Four Options for 2017

 Mr. Slavitt’s blog describes four options for providers to participate in MACRA’s Quality Payment Program (which is CMS’ name for MACRA’s MIPS and Advanced APMs payment tracks) in 2017.

The first option would allow providers to “test the quality payment program.”  Under this option, providers would be exempt from 2019 MIPS adjustments (which are tied to the 2017 reporting period) as long as they “submit some data to the Quality Payment Program, including data from after January 1, 2017.”  Mr.

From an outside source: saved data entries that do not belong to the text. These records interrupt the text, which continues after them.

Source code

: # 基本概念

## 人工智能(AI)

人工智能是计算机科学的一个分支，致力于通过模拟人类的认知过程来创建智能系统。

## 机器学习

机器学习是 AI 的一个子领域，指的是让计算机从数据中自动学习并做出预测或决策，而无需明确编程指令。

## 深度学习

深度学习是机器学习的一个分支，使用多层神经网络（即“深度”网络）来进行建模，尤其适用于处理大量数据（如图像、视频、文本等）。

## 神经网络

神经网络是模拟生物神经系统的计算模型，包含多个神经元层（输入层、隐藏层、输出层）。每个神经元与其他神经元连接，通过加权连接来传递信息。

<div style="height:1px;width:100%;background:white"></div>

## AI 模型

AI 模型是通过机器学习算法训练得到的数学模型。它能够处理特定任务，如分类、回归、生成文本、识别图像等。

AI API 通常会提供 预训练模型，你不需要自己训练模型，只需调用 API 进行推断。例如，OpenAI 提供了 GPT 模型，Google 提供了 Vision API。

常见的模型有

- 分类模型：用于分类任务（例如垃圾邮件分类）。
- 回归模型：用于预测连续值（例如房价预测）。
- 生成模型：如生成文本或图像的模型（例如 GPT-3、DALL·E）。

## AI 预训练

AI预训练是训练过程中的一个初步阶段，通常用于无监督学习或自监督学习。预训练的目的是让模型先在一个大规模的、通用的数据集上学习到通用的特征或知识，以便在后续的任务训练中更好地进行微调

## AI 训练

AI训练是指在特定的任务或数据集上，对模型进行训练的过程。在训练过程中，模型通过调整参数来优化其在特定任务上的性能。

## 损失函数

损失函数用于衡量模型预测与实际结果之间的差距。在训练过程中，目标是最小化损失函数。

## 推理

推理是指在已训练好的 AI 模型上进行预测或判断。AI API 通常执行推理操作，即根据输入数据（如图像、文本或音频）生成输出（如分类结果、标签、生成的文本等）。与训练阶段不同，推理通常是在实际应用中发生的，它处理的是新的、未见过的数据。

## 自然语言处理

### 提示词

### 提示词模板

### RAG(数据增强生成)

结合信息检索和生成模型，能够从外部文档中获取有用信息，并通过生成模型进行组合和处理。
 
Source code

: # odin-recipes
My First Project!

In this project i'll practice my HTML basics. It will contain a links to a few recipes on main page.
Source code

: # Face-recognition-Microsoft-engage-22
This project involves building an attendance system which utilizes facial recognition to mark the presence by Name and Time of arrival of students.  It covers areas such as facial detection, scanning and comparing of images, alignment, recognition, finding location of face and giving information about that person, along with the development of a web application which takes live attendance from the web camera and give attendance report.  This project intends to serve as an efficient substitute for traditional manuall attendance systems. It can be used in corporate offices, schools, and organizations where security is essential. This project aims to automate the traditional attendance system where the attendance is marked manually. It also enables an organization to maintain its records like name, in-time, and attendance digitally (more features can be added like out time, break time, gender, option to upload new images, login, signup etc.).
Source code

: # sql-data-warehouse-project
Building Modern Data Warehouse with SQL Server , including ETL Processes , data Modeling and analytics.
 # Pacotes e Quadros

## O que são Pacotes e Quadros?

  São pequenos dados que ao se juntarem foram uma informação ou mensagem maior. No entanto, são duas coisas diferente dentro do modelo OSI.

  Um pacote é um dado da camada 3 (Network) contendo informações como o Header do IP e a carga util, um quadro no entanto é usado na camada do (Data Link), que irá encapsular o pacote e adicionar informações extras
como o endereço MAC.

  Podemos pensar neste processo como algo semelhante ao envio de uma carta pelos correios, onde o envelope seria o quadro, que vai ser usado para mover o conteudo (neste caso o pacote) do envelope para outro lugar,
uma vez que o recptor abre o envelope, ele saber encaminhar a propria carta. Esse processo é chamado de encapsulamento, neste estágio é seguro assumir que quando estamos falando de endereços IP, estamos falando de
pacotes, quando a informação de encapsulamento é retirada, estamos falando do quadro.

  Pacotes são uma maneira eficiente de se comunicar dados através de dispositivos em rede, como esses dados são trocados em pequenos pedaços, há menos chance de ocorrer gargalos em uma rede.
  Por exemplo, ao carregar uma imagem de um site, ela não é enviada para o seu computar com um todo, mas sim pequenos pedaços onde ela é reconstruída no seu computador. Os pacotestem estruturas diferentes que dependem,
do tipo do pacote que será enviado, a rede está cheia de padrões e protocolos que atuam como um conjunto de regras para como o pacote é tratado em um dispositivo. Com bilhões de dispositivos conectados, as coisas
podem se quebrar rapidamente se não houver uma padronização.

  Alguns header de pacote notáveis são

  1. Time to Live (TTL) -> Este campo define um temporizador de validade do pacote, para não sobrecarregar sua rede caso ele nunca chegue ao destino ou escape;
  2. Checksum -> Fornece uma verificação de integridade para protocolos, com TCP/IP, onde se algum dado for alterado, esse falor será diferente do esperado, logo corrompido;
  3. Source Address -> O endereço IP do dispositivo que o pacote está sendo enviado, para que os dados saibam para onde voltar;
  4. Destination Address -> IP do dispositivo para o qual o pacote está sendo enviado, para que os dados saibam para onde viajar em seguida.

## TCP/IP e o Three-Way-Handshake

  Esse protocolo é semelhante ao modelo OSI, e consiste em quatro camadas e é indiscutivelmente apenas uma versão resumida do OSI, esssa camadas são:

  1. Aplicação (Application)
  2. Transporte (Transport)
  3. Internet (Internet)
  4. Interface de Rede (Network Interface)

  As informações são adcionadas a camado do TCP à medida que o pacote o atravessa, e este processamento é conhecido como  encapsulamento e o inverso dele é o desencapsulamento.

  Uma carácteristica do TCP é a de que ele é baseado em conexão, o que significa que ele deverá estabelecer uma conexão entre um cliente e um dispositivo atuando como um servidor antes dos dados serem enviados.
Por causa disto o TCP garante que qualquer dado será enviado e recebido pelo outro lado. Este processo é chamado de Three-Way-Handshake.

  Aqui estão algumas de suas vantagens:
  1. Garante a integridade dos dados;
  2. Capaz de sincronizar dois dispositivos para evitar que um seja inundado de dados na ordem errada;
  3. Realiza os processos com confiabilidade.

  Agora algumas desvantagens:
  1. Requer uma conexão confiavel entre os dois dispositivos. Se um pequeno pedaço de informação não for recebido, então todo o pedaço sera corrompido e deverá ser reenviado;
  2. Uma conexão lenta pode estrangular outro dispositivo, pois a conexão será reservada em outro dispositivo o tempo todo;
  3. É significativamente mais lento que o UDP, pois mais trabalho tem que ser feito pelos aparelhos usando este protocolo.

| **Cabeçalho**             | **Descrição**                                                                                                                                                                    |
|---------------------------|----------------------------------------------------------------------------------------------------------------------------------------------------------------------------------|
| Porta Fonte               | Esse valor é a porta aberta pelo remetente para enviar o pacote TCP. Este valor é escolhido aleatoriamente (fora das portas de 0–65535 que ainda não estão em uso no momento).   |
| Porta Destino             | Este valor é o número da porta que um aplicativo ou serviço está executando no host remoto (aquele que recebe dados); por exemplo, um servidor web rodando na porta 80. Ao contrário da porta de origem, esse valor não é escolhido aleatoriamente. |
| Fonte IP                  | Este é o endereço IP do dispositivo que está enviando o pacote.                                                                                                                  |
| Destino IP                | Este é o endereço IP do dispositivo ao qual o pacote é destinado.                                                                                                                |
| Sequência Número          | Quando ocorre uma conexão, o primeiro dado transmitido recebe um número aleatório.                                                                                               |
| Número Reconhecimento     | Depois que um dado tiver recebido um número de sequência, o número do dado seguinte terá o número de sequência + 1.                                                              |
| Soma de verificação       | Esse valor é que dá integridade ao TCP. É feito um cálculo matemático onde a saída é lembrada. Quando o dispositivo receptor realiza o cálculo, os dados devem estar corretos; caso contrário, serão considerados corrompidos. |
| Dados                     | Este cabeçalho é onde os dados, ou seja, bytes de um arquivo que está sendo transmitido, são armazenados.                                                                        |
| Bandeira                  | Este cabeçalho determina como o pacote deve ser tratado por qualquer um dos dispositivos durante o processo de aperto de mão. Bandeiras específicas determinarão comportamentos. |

Slavitt noted this option is designed to ensure that your system is working and that you are prepared for broader participation in 2018 and 2019 as you learn more.” 

The second option would allow providers to submit MIPS data for “part of the calendar year” to avoid payment adjustments and potentially qualify for a “small positive payment adjustment.”

Under the third option, providers could submit MIPS performance data for the full-year reporting period, beginning January 1, 2017, to potentially qualify for a “modest positive payment adjustment.”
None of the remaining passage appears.